Start of Records provided

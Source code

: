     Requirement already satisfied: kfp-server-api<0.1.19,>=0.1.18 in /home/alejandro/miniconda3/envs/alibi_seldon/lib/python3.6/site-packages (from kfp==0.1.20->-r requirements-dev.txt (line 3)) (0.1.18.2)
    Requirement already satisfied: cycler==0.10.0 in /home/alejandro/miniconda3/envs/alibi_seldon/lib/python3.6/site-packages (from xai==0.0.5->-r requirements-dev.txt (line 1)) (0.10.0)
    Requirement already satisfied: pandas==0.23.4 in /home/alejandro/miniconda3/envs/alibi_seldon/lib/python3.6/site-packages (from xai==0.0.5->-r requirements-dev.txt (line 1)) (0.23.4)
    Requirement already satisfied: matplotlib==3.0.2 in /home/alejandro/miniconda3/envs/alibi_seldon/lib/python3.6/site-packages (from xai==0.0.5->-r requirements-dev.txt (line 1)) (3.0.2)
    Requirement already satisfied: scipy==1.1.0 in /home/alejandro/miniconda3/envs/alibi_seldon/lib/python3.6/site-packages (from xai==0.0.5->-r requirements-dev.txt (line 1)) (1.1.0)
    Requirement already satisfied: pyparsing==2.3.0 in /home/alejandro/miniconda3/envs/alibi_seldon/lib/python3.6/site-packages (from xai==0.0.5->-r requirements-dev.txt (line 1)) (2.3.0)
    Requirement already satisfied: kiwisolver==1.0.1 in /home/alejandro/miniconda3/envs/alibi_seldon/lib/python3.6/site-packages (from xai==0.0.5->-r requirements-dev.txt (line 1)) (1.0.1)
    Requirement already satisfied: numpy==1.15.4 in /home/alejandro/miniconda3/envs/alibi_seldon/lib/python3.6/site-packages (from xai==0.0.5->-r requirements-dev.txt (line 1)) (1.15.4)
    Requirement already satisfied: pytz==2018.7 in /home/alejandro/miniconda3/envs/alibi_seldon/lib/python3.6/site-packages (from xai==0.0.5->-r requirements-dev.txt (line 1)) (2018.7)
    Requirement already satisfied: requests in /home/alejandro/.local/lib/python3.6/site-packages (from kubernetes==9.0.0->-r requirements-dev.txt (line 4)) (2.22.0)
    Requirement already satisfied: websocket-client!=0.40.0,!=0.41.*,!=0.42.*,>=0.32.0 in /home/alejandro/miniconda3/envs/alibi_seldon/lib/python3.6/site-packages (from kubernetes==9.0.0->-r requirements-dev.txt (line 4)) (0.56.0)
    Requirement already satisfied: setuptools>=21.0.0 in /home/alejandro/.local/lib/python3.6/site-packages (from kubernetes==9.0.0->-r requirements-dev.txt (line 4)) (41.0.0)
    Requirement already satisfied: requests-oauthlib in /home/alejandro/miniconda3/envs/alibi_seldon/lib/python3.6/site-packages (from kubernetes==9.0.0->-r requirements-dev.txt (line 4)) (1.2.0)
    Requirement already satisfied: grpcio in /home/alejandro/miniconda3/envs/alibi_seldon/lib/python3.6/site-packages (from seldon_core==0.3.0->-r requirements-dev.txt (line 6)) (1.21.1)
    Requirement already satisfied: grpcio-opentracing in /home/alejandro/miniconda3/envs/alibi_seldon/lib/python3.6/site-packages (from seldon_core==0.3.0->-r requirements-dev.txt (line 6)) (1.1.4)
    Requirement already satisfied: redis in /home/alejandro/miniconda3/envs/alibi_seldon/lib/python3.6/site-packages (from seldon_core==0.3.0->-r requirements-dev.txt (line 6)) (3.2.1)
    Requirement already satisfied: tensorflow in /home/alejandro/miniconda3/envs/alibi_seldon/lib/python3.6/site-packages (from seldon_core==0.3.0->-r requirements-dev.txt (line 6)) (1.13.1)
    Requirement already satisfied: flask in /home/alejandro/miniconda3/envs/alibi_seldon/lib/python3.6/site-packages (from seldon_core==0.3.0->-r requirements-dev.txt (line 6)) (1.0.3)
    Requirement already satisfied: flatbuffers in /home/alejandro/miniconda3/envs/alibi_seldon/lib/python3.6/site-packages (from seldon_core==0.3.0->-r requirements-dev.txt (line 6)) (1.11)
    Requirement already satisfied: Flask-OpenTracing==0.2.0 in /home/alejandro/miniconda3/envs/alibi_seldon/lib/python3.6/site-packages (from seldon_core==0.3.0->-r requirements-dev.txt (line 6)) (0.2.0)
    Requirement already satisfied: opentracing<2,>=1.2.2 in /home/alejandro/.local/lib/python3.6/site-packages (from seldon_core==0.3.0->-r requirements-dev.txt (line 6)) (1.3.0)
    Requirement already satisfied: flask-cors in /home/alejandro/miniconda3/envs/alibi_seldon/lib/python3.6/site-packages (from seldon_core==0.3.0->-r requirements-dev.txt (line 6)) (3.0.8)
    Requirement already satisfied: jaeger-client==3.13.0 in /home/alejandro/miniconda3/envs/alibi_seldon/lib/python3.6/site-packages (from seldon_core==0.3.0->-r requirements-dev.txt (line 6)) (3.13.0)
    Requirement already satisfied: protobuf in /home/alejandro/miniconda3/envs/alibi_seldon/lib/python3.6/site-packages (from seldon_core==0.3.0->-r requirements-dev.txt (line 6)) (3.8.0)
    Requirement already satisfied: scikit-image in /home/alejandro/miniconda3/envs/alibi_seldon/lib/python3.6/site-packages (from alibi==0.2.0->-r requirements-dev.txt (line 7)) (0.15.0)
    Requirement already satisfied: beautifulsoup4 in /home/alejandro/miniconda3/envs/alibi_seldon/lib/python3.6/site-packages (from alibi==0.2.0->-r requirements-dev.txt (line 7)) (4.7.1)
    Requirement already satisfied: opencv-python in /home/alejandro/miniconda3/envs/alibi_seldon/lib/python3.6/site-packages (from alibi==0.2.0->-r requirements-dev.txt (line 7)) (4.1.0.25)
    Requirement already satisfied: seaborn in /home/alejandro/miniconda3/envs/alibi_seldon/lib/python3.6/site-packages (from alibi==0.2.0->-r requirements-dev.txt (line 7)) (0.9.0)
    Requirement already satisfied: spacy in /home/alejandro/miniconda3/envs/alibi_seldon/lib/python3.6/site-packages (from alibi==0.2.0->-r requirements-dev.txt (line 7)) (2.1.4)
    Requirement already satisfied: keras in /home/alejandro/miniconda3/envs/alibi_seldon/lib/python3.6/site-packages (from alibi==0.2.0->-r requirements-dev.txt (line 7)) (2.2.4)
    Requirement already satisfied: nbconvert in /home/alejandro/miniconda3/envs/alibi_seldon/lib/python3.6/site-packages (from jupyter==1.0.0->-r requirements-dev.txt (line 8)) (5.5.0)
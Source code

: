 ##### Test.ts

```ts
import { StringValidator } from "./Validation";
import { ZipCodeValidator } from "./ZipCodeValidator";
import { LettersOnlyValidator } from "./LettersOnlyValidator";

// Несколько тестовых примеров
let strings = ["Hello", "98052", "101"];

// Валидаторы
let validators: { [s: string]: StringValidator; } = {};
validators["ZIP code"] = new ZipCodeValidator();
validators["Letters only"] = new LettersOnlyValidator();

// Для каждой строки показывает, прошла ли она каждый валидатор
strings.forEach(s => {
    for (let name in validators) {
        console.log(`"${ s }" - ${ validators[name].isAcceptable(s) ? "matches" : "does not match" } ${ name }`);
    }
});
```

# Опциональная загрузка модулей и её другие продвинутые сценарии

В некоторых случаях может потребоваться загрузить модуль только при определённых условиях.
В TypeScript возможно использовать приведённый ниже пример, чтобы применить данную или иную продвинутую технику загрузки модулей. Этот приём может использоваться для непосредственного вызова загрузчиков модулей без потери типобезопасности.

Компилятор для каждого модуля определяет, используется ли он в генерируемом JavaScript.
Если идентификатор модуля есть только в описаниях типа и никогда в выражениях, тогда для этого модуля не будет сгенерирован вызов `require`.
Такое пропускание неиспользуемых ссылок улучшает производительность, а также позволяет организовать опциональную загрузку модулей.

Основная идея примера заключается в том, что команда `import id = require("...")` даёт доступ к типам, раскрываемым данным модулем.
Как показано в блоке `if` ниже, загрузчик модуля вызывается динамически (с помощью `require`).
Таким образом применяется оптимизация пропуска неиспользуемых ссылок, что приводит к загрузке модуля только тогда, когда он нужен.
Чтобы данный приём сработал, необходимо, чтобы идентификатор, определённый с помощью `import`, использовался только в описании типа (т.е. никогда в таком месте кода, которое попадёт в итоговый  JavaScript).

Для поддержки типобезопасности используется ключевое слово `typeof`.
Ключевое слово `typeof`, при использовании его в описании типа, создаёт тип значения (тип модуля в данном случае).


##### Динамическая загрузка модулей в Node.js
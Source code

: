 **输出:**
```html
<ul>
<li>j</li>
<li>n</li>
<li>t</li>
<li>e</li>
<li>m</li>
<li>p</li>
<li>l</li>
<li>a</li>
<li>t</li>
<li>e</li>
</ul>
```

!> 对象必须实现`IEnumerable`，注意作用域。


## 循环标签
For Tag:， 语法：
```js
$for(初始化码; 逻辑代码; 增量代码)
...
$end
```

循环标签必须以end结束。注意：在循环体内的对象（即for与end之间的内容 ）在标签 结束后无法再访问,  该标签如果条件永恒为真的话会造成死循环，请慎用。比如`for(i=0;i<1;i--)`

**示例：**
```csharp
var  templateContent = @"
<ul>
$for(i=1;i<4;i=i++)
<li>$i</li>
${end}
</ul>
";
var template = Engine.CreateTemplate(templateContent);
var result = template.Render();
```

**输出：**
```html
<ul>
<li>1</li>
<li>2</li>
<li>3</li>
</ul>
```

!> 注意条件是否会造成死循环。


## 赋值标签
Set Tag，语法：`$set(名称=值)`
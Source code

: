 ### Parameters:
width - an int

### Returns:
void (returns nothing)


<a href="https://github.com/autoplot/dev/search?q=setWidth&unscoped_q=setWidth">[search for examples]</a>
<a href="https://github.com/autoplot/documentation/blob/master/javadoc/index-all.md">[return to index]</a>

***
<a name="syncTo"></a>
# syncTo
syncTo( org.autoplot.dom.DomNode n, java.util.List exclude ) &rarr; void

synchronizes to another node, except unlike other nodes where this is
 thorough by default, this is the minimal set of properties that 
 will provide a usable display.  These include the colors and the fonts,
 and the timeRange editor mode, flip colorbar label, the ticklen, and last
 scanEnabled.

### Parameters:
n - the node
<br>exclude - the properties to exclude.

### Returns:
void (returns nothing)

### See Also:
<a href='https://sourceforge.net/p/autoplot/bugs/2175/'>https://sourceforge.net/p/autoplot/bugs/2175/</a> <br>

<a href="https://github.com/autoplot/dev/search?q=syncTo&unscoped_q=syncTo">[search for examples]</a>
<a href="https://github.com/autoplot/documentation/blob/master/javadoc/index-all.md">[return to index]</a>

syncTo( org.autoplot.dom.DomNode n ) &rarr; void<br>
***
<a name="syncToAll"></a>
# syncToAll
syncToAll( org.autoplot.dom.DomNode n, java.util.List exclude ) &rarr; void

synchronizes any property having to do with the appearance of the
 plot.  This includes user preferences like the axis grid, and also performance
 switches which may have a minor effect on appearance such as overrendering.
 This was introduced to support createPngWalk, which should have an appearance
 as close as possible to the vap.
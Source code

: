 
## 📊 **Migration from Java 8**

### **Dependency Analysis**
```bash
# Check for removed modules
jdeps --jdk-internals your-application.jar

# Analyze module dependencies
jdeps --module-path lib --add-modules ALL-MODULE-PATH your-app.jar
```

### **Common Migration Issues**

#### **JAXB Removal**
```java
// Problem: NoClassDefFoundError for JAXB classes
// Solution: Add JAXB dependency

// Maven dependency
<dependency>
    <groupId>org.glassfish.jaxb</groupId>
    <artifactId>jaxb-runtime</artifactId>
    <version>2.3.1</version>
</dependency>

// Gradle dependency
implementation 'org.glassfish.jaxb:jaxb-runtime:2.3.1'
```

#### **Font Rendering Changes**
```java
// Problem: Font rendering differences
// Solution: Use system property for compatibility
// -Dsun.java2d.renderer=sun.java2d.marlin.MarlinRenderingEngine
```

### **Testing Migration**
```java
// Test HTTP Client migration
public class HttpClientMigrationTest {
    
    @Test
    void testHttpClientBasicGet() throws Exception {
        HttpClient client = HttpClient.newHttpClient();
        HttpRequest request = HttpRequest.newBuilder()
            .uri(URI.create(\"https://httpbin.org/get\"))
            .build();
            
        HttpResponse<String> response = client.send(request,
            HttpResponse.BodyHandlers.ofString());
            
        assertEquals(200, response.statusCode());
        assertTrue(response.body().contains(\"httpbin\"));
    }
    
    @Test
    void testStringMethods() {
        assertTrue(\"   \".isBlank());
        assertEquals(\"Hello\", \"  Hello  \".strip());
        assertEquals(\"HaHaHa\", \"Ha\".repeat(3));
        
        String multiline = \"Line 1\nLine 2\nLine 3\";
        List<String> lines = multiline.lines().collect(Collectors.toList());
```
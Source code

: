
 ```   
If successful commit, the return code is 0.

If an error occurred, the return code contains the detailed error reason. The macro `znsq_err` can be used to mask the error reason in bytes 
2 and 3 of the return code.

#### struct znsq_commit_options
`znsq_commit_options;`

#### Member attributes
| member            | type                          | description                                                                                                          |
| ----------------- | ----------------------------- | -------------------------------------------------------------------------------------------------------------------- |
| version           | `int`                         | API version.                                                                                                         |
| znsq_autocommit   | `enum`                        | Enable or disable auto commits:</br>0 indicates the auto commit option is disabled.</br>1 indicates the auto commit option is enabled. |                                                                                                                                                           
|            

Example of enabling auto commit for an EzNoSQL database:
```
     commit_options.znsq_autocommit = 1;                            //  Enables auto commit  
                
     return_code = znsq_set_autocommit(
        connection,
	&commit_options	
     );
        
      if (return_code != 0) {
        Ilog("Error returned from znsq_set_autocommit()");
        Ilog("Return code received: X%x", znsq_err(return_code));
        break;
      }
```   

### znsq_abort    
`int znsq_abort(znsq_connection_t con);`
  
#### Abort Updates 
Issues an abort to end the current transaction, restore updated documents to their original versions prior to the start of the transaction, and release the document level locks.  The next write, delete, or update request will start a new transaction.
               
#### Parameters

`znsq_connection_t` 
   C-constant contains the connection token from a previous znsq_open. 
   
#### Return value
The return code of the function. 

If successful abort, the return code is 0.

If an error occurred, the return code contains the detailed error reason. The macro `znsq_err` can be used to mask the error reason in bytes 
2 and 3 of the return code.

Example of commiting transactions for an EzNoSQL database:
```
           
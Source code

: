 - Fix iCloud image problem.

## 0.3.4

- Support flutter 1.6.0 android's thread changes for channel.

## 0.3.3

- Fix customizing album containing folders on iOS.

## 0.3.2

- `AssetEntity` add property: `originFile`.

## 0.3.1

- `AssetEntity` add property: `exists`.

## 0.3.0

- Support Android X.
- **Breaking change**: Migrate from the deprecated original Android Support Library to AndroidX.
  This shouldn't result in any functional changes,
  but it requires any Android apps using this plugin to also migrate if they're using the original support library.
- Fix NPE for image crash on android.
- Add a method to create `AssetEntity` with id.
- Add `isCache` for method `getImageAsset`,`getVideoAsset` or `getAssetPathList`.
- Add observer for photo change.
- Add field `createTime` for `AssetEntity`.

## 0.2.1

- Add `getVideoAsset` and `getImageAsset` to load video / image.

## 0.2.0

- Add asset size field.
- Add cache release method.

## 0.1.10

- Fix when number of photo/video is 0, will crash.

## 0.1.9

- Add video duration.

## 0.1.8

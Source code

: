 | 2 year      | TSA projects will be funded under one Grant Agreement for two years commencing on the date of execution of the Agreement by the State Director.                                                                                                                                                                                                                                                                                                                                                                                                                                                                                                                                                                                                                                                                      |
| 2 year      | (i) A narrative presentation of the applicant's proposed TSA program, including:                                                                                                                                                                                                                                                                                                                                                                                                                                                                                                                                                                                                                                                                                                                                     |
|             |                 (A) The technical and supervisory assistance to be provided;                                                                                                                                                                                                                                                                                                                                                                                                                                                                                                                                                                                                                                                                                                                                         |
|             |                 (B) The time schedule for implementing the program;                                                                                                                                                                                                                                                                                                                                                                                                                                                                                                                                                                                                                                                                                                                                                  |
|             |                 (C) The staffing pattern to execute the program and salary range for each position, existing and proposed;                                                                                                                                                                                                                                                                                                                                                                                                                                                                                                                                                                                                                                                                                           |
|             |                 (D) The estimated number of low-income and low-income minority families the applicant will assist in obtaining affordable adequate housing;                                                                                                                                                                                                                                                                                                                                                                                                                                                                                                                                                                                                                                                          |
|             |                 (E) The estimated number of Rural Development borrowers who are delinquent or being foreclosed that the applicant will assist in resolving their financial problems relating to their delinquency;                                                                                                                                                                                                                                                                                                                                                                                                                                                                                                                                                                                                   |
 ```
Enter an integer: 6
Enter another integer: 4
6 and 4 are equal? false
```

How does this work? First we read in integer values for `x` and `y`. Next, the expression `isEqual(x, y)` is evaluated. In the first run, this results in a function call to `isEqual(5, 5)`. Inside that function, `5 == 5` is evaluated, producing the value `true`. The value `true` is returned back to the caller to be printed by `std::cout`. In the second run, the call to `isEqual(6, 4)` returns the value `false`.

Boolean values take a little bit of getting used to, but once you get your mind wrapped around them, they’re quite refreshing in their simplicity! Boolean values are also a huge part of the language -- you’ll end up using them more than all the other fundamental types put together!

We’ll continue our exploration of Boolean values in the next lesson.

End of Records provided

Using the records above, repeat exactly the lines from the first one through the line with "Requirement already satisfied: kiwisolver==1.0.1".

Source code

:     Requirement already satisfied: kfp-server-api<0.1.19,>=0.1.18 in /home/alejandro/miniconda3/envs/alibi_seldon/lib/python3.6/site-packages (from kfp==0.1.20->-r requirements-dev.txt (line 3)) (0.1.18.2)
    Requirement already satisfied: cycler==0.10.0 in /home/alejandro/miniconda3/envs/alibi_seldon/lib/python3.6/site-packages (from xai==0.0.5->-r requirements-dev.txt (line 1)) (0.10.0)
    Requirement already satisfied: pandas==0.23.4 in /home/alejandro/miniconda3/envs/alibi_seldon/lib/python3.6/site-packages (from xai==0.0.5->-r requirements-dev.txt (line 1)) (0.23.4)
    Requirement already satisfied: matplotlib==3.0.2 in /home/alejandro/miniconda3/envs/alibi_seldon/lib/python3.6/site-packages (from xai==0.0.5->-r requirements-dev.txt (line 1)) (3.0.2)
    Requirement already satisfied: scipy==1.1.0 in /home/alejandro/miniconda3/envs/alibi_seldon/lib/python3.6/site-packages (from xai==0.0.5->-r requirements-dev.txt (line 1)) (1.1.0)
    Requirement already satisfied: pyparsing==2.3.0 in /home/alejandro/miniconda3/envs/alibi_seldon/lib/python3.6/site-packages (from xai==0.0.5->-r requirements-dev.txt (line 1)) (2.3.0)
    Requirement already satisfied: kiwisolver==1.0.1 in /home/alejandro/miniconda3/envs/alibi_seldon/lib/python3.6/site-packages (from xai==0.0.5->-r requirements-dev.txt (line 1)) (1.0.1)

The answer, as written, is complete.